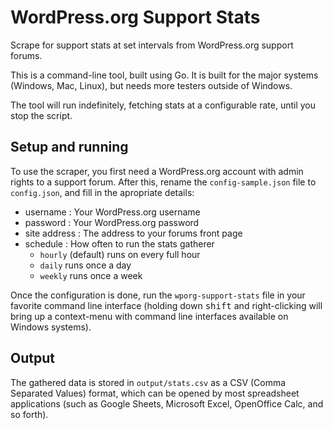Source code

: # WordPress.org Support Stats
Scrape for support stats at set intervals from WordPress.org support forums.

This is a command-line tool, built using Go. It is built for the major systems (Windows, Mac, Linux), but needs more testers outside of Windows.

The tool will run indefinitely, fetching stats at a configurable rate, until you stop the script.

## Setup and running
To use the scraper, you first need a WordPress.org account with admin rights to a support forum.
After this, rename the `config-sample.json` file to `config.json`, and fill in the apropriate details:
- username : Your WordPress.org username
- password : Your WordPress.org password
- site address : The address to your forums front page
- schedule : How often to run the stats gatherer
  - `hourly` (default) runs on every full hour
  - `daily` runs once a day
  - `weekly` runs once a week

Once the configuration is done, run the `wporg-support-stats` file in your favorite command line interface (holding down <kbd>shift</kbd> and right-clicking will bring up a context-menu with command line interfaces available on Windows systems).

## Output
The gathered data is stored in `output/stats.csv` as a CSV (Comma Separated Values) format, which can be opened by most spreadsheet applications (such as Google Sheets, Microsoft Excel, OpenOffice Calc, and so forth).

» **ASSIGNMENT**: Check each line of the data above for the word "WordPress" and copy the ones where it is found.

» **SOLUTION FOR THIS EXERCISE**:
: # WordPress.org Support Stats
Scrape for support stats at set intervals from WordPress.org support forums.
To use the scraper, you first need a WordPress.org account with admin rights to a support forum.
- username : Your WordPress.org username
- password : Your WordPress.org password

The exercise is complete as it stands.